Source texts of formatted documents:
/---

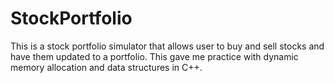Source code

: # StockPortfolio
This is a stock portfolio simulator that allows user to buy and sell stocks and have them updated to a portfolio. This gave me practice with dynamic memory allocation and data structures in C++.
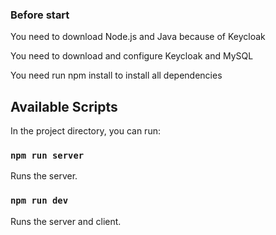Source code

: ### Before start
You need to download Node.js and Java because of Keycloak

You need to download and configure Keycloak and MySQL

You need run npm install to install all dependencies

## Available Scripts

In the project directory, you can run:

### `npm run server`

Runs the server.<br>

### `npm run dev`

Runs the server and client.<br>

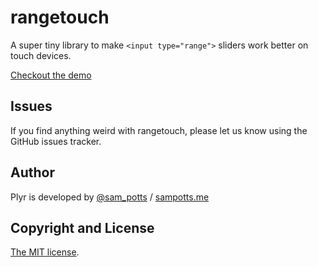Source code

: # rangetouch
A super tiny library to make `<input type="range">` sliders work better on touch devices.

[Checkout the demo](https://rangetouch.com)

## Issues
If you find anything weird with rangetouch, please let us know using the GitHub issues tracker.

## Author
Plyr is developed by [@sam_potts](https://twitter.com/sam_potts) / [sampotts.me](http://sampotts.me)

## Copyright and License
[The MIT license](license.md).

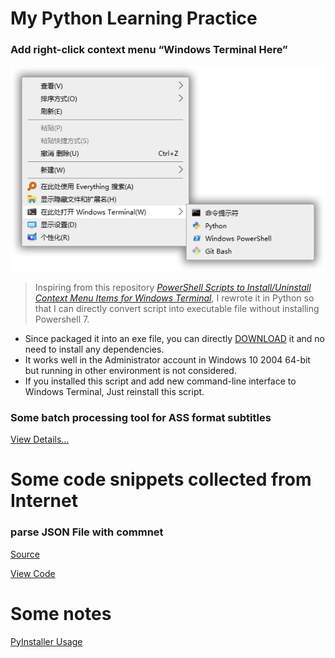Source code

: # My Python Learning Practice

### Add right-click context menu “Windows Terminal Here”

![](AddTerminalToContextMenu/View.png)

> Inspiring from this repository [*PowerShell Scripts to Install/Uninstall Context Menu Items for Windows Terminal*](https://github.com/lextm/windowsterminal-shell), I rewrote it in Python so that I can directly convert script into executable file without installing Powershell 7.

- Since packaged it into an exe file, you can directly [DOWNLOAD](https://github.com/coo11/PythonScript/releases/tag/v0.0.1) it and no need to install any dependencies.
- It works well in the Administrator account in Windows 10 2004 64-bit but running in other environment is not considered.
- If you installed this script and add new command-line interface to Windows Terminal, Just reinstall this script.

### Some batch processing tool for ASS format subtitles

[View Details...](ASSPyTools/README.md#ass-字幕相关的批量处理脚本)


# Some code snippets collected from Internet

### parse JSON File with commnet

[Source](https://zhuanlan.zhihu.com/p/99682140)

[View Code](Snippets\pJSONC.py)

# Some notes 

[PyInstaller Usage](AddTerminalToContextMenu/NOTE.md#使用-pyinstaller-打包)
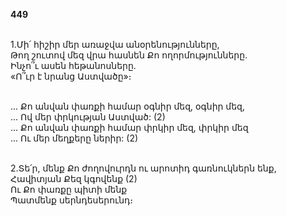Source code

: **449**

\
1.Մի՛ հիշիր մեր առաջվա անօրենությունները,\
Թող շուտով մեզ վրա հասնեն Քո ողորմությունները.\
Ինչո՞ւ ասեն հեթանոսները.\
«Ո՞ւր է նրանց Աստվածը»։

\
 ... Քո անվան փառքի համար օգնիր մեզ, օգնիր մեզ,\
 ... Ով մեր փրկության Աստված: (2)\
 ... Քո անվան փառքի համար փրկիր մեզ, փրկիր մեզ\
 ... Ու մեր մեղքերը ներիր: (2)

\
2.Տե՛ր, մենք Քո ժողովուրդն ու արոտիդ գառնուկներն ենք,\
Հավիտյան Քեզ կգովենք (2)\
Ու Քո փառքը պիտի մենք\
Պատմենք սերնդեսերունդ։
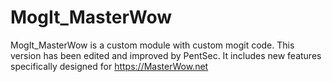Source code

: # MogIt_MasterWow
 MogIt_MasterWow is a custom module with custom mogit code. This version has been edited and improved by PentSec. It includes new features specifically designed for https://MasterWow.net
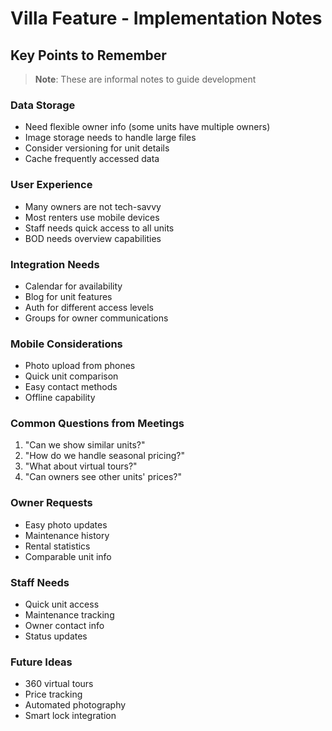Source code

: # Villa Feature - Implementation Notes

## Key Points to Remember
> **Note**: These are informal notes to guide development

### Data Storage
- Need flexible owner info (some units have multiple owners)
- Image storage needs to handle large files
- Consider versioning for unit details
- Cache frequently accessed data

### User Experience
- Many owners are not tech-savvy
- Most renters use mobile devices
- Staff needs quick access to all units
- BOD needs overview capabilities

### Integration Needs
- Calendar for availability
- Blog for unit features
- Auth for different access levels
- Groups for owner communications

### Mobile Considerations
- Photo upload from phones
- Quick unit comparison
- Easy contact methods
- Offline capability

### Common Questions from Meetings
1. "Can we show similar units?"
2. "How do we handle seasonal pricing?"
3. "What about virtual tours?"
4. "Can owners see other units' prices?"

### Owner Requests
- Easy photo updates
- Maintenance history
- Rental statistics
- Comparable unit info

### Staff Needs
- Quick unit access
- Maintenance tracking
- Owner contact info
- Status updates

### Future Ideas
- 360 virtual tours
- Price tracking
- Automated photography
- Smart lock integration
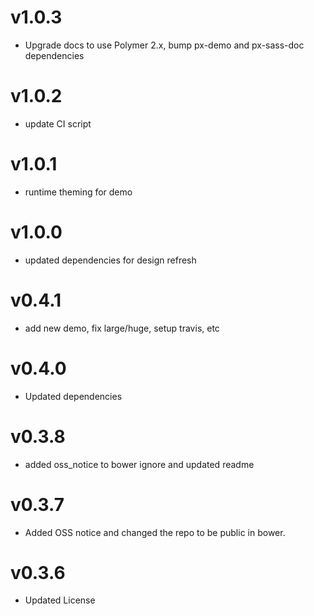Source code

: v1.0.3
==================
* Upgrade docs to use Polymer 2.x, bump px-demo and px-sass-doc dependencies

v1.0.2
==================
* update CI script

v1.0.1
==================
* runtime theming for demo

v1.0.0
==================
* updated dependencies for design refresh

v0.4.1
==================
* add new demo, fix large/huge, setup travis, etc

v0.4.0
==================
* Updated dependencies

v0.3.8
==============================
* added oss_notice to bower ignore and updated readme

v0.3.7
==============================
* Added OSS notice and changed the repo to be public in bower.

v0.3.6
====================
* Updated License
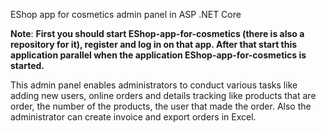 EShop app for cosmetics admin panel in ASP .NET Core

**Note**: **First you should start EShop-app-for-cosmetics (there is also a repository for it), register and log in on that app. After that start this application parallel when the application EShop-app-for-cosmetics is started.**


This admin panel enables administrators to conduct various tasks like adding new users, online orders and details tracking like products that are order, the number of the products, the user that made the order. Also the administrator can create invoice and export orders in Excel.
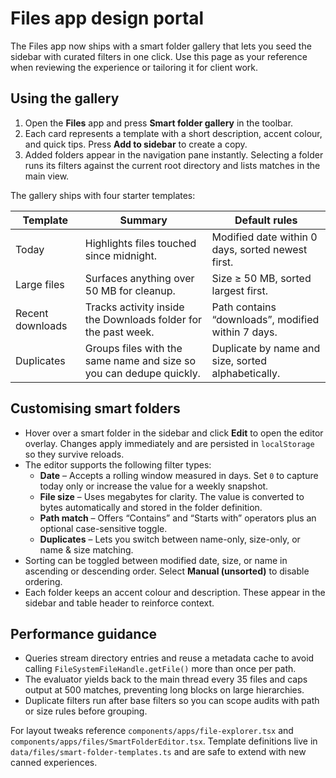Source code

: # Files app design portal

The Files app now ships with a smart folder gallery that lets you seed the
sidebar with curated filters in one click. Use this page as your reference
when reviewing the experience or tailoring it for client work.

## Using the gallery

1. Open the **Files** app and press **Smart folder gallery** in the toolbar.
2. Each card represents a template with a short description, accent colour,
   and quick tips. Press **Add to sidebar** to create a copy.
3. Added folders appear in the navigation pane instantly. Selecting a folder
   runs its filters against the current root directory and lists matches in
   the main view.

The gallery ships with four starter templates:

| Template | Summary | Default rules |
| --- | --- | --- |
| Today | Highlights files touched since midnight. | Modified date within 0 days, sorted newest first. |
| Large files | Surfaces anything over 50 MB for cleanup. | Size ≥ 50 MB, sorted largest first. |
| Recent downloads | Tracks activity inside the Downloads folder for the past week. | Path contains “downloads”, modified within 7 days. |
| Duplicates | Groups files with the same name and size so you can dedupe quickly. | Duplicate by name and size, sorted alphabetically. |

## Customising smart folders

* Hover over a smart folder in the sidebar and click **Edit** to open the
  editor overlay. Changes apply immediately and are persisted in
  `localStorage` so they survive reloads.
* The editor supports the following filter types:
  - **Date** – Accepts a rolling window measured in days. Set `0` to capture
    today only or increase the value for a weekly snapshot.
  - **File size** – Uses megabytes for clarity. The value is converted to
    bytes automatically and stored in the folder definition.
  - **Path match** – Offers “Contains” and “Starts with” operators plus an
    optional case-sensitive toggle.
  - **Duplicates** – Lets you switch between name-only, size-only, or name &
    size matching.
* Sorting can be toggled between modified date, size, or name in ascending or
  descending order. Select **Manual (unsorted)** to disable ordering.
* Each folder keeps an accent colour and description. These appear in the
  sidebar and table header to reinforce context.

## Performance guidance

* Queries stream directory entries and reuse a metadata cache to avoid calling
  `FileSystemFileHandle.getFile()` more than once per path.
* The evaluator yields back to the main thread every 35 files and caps output
  at 500 matches, preventing long blocks on large hierarchies.
* Duplicate filters run after base filters so you can scope audits with path
  or size rules before grouping.

For layout tweaks reference `components/apps/file-explorer.tsx` and
`components/apps/files/SmartFolderEditor.tsx`. Template definitions live in
`data/files/smart-folder-templates.ts` and are safe to extend with new canned
experiences.
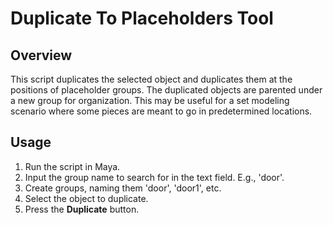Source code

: # Duplicate To Placeholders Tool

## Overview

This script duplicates the selected object and duplicates them at the positions of placeholder groups. The duplicated objects are parented under a new group for organization. This may be useful for a set modeling scenario where some pieces are meant to go in predetermined locations.

## Usage

1. Run the script in Maya.
2. Input the group name to search for in the text field. E.g., 'door'.
2. Create groups, naming them 'door', 'door1', etc.
3. Select the object to duplicate.
4. Press the **Duplicate** button.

\---

**The task:** Output the data exactly as it appears. The pictures do not belong in it.

**Task answer:**
Source code

: # StockPortfolio
This is a stock portfolio simulator that allows user to buy and sell stocks and have them updated to a portfolio. This gave me practice with dynamic memory allocation and data structures in C++.
Source code

: ### Before start
You need to download Node.js and Java because of Keycloak

You need to download and configure Keycloak and MySQL

You need run npm install to install all dependencies

## Available Scripts

In the project directory, you can run:

### `npm run server`

Runs the server.<br>

### `npm run dev`

Runs the server and client.<br>

Source code

: # rangetouch
A super tiny library to make `<input type="range">` sliders work better on touch devices.

[Checkout the demo](https://rangetouch.com)

## Issues
If you find anything weird with rangetouch, please let us know using the GitHub issues tracker.

## Author
Plyr is developed by [@sam_potts](https://twitter.com/sam_potts) / [sampotts.me](http://sampotts.me)

## Copyright and License
[The MIT license](license.md).

Source code

: # My Python Learning Practice

### Add right-click context menu “Windows Terminal Here”

![](AddTerminalToContextMenu/View.png)

> Inspiring from this repository [*PowerShell Scripts to Install/Uninstall Context Menu Items for Windows Terminal*](https://github.com/lextm/windowsterminal-shell), I rewrote it in Python so that I can directly convert script into executable file without installing Powershell 7.

- Since packaged it into an exe file, you can directly [DOWNLOAD](https://github.com/coo11/PythonScript/releases/tag/v0.0.1) it and no need to install any dependencies.
- It works well in the Administrator account in Windows 10 2004 64-bit but running in other environment is not considered.
- If you installed this script and add new command-line interface to Windows Terminal, Just reinstall this script.

### Some batch processing tool for ASS format subtitles

[View Details...](ASSPyTools/README.md#ass-字幕相关的批量处理脚本)


# Some code snippets collected from Internet

### parse JSON File with commnet

[Source](https://zhuanlan.zhihu.com/p/99682140)

[View Code](Snippets\pJSONC.py)

# Some notes 

[PyInstaller Usage](AddTerminalToContextMenu/NOTE.md#使用-pyinstaller-打包)
Source code

: **449**

\
1.Մի՛ հիշիր մեր առաջվա անօրենությունները,\
Թող շուտով մեզ վրա հասնեն Քո ողորմությունները.\
Ինչո՞ւ ասեն հեթանոսները.\
«Ո՞ւր է նրանց Աստվածը»։

\
 ... Քո անվան փառքի համար օգնիր մեզ, օգնիր մեզ,\
 ... Ով մեր փրկության Աստված: (2)\
 ... Քո անվան փառքի համար փրկիր մեզ, փրկիր մեզ\
 ... Ու մեր մեղքերը ներիր: (2)

\
2.Տե՛ր, մենք Քո ժողովուրդն ու արոտիդ գառնուկներն ենք,\
Հավիտյան Քեզ կգովենք (2)\
Ու Քո փառքը պիտի մենք\
Պատմենք սերնդեսերունդ։
Source code

: # MogIt_MasterWow
 MogIt_MasterWow is a custom module with custom mogit code. This version has been edited and improved by PentSec. It includes new features specifically designed for https://MasterWow.net
Source code

: # Villa Feature - Implementation Notes

## Key Points to Remember
> **Note**: These are informal notes to guide development

### Data Storage
- Need flexible owner info (some units have multiple owners)
- Image storage needs to handle large files
- Consider versioning for unit details
- Cache frequently accessed data

### User Experience
- Many owners are not tech-savvy
- Most renters use mobile devices
- Staff needs quick access to all units
- BOD needs overview capabilities

### Integration Needs
- Calendar for availability
- Blog for unit features
- Auth for different access levels
- Groups for owner communications

### Mobile Considerations
- Photo upload from phones
- Quick unit comparison
- Easy contact methods
- Offline capability

### Common Questions from Meetings
1. "Can we show similar units?"
2. "How do we handle seasonal pricing?"
3. "What about virtual tours?"
4. "Can owners see other units' prices?"

### Owner Requests
- Easy photo updates
- Maintenance history
- Rental statistics
- Comparable unit info

### Staff Needs
- Quick unit access
- Maintenance tracking
- Owner contact info
- Status updates

### Future Ideas
- 360 virtual tours
- Price tracking
- Automated photography
- Smart lock integration
Source code

: v1.0.3
==================
* Upgrade docs to use Polymer 2.x, bump px-demo and px-sass-doc dependencies

v1.0.2
==================
* update CI script

v1.0.1
==================
* runtime theming for demo

v1.0.0
==================
* updated dependencies for design refresh

v0.4.1
==================
* add new demo, fix large/huge, setup travis, etc

v0.4.0
==================
* Updated dependencies

v0.3.8
==============================
* added oss_notice to bower ignore and updated readme

v0.3.7
==============================
* Added OSS notice and changed the repo to be public in bower.

v0.3.6
====================
* Updated License
 EShop app for cosmetics admin panel in ASP .NET Core

**Note**: **First you should start EShop-app-for-cosmetics (there is also a repository for it), register and log in on that app. After that start this application parallel when the application EShop-app-for-cosmetics is started.**


This admin panel enables administrators to conduct various tasks like adding new users, online orders and details tracking like products that are order, the number of the products, the user that made the order. Also the administrator can create invoice and export orders in Excel.
Source code

: # Files app design portal

The Files app now ships with a smart folder gallery that lets you seed the
sidebar with curated filters in one click. Use this page as your reference
when reviewing the experience or tailoring it for client work.

## Using the gallery

1. Open the **Files** app and press **Smart folder gallery** in the toolbar.
2. Each card represents a template with a short description, accent colour,
   and quick tips. Press **Add to sidebar** to create a copy.
3. Added folders appear in the navigation pane instantly. Selecting a folder
   runs its filters against the current root directory and lists matches in
   the main view.

The gallery ships with four starter templates:

| Template | Summary | Default rules |
| --- | --- | --- |
| Today | Highlights files touched since midnight. | Modified date within 0 days, sorted newest first. |
| Large files | Surfaces anything over 50 MB for cleanup. | Size ≥ 50 MB, sorted largest first. |
| Recent downloads | Tracks activity inside the Downloads folder for the past week. | Path contains “downloads”, modified within 7 days. |
| Duplicates | Groups files with the same name and size so you can dedupe quickly. | Duplicate by name and size, sorted alphabetically. |

## Customising smart folders

* Hover over a smart folder in the sidebar and click **Edit** to open the
  editor overlay. Changes apply immediately and are persisted in
  `localStorage` so they survive reloads.
* The editor supports the following filter types:
  - **Date** – Accepts a rolling window measured in days. Set `0` to capture
    today only or increase the value for a weekly snapshot.
  - **File size** – Uses megabytes for clarity. The value is converted to
    bytes automatically and stored in the folder definition.
  - **Path match** – Offers “Contains” and “Starts with” operators plus an
    optional case-sensitive toggle.
  - **Duplicates** – Lets you switch between name-only, size-only, or name &
    size matching.
* Sorting can be toggled between modified date, size, or name in ascending or
  descending order. Select **Manual (unsorted)** to disable ordering.
* Each folder keeps an accent colour and description. These appear in the
  sidebar and table header to reinforce context.

## Performance guidance

* Queries stream directory entries and reuse a metadata cache to avoid calling
  `FileSystemFileHandle.getFile()` more than once per path.
* The evaluator yields back to the main thread every 35 files and caps output
  at 500 matches, preventing long blocks on large hierarchies.
* Duplicate filters run after base filters so you can scope audits with path
  or size rules before grouping.

For layout tweaks reference `components/apps/file-explorer.tsx` and
`components/apps/files/SmartFolderEditor.tsx`. Template definitions live in
`data/files/smart-folder-templates.ts` and are safe to extend with new canned
experiences.
Source code

: # Duplicate To Placeholders Tool

## Overview

This script duplicates the selected object and duplicates them at the positions of placeholder groups. The duplicated objects are parented under a new group for organization. This may be useful for a set modeling scenario where some pieces are meant to go in predetermined locations.

## Usage

1. Run the script in Maya.
2. Input the group name to search for in the text field. E.g., 'door'.
2. Create groups, naming them 'door', 'door1', etc.
3. Select the object to duplicate.
4. Press the **Duplicate** button.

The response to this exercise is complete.